▶ _Requirement_
From the records below, return every line containing the word "Fluxo".

Dataset entries
>>>

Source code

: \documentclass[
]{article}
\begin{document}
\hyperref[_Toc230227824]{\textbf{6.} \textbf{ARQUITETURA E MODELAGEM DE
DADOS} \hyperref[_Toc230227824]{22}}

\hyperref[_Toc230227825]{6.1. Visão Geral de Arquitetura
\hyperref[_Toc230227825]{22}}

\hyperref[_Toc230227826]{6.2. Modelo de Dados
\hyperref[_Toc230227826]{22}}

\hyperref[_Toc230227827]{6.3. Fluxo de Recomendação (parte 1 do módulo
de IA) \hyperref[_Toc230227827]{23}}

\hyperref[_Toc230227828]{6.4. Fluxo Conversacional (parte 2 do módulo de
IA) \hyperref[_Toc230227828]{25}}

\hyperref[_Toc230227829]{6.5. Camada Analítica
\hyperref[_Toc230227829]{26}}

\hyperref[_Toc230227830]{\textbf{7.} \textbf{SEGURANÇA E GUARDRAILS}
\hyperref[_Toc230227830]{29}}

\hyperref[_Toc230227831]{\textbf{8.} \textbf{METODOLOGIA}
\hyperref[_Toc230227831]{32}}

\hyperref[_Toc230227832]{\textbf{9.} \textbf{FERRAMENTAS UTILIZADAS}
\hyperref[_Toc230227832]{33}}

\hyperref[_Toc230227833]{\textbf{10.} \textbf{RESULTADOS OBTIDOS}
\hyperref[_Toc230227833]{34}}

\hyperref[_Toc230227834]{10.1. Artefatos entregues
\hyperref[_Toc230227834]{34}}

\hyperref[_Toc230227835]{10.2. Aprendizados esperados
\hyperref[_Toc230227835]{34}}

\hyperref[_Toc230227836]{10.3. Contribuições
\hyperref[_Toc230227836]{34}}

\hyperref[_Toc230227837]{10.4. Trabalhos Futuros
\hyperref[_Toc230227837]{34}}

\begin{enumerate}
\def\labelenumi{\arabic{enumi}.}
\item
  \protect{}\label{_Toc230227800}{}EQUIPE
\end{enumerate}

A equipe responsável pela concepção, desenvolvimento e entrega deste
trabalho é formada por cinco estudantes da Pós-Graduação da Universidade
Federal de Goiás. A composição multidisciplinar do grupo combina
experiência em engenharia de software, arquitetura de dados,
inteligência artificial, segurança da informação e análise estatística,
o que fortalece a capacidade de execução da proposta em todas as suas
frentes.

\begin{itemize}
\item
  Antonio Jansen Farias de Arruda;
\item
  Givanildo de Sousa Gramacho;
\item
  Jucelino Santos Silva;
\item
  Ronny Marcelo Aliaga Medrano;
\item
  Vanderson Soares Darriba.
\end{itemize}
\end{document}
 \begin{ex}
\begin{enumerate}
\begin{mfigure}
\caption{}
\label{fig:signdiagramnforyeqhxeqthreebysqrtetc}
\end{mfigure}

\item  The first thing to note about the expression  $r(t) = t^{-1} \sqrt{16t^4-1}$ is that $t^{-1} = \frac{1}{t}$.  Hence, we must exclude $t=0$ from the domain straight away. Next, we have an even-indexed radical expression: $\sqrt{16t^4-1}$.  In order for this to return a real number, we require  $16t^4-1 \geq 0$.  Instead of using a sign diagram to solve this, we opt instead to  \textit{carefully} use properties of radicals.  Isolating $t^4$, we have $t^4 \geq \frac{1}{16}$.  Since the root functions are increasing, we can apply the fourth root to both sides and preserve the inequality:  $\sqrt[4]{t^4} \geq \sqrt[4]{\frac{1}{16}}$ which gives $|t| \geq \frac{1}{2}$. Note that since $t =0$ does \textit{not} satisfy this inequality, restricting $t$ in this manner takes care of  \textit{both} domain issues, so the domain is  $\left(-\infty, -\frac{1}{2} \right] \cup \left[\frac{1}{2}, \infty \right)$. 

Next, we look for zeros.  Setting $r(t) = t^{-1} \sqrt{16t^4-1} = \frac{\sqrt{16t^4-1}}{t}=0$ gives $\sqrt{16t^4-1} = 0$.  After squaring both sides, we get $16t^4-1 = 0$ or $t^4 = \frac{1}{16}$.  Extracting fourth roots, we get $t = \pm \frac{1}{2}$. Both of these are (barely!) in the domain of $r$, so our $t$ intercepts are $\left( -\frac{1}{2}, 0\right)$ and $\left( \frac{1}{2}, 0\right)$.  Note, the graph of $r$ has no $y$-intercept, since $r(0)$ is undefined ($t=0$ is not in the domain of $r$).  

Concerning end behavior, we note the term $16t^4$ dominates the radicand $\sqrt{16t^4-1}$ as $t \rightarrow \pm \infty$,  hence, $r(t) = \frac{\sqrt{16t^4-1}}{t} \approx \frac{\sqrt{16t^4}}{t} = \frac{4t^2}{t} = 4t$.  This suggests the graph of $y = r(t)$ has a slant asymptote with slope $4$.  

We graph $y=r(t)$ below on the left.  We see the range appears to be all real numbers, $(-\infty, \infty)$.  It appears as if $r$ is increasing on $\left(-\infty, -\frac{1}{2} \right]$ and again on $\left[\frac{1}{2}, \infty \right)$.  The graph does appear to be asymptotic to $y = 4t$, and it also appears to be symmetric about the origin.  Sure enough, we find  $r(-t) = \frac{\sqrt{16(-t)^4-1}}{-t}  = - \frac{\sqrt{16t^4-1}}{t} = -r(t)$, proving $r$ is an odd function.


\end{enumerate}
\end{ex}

<<<

▶ _Problem solution_
\hyperref[_Toc230227827]{6.3. Fluxo de Recomendação (parte 1 do módulo
\hyperref[_Toc230227828]{6.4. Fluxo Conversacional (parte 2 do módulo de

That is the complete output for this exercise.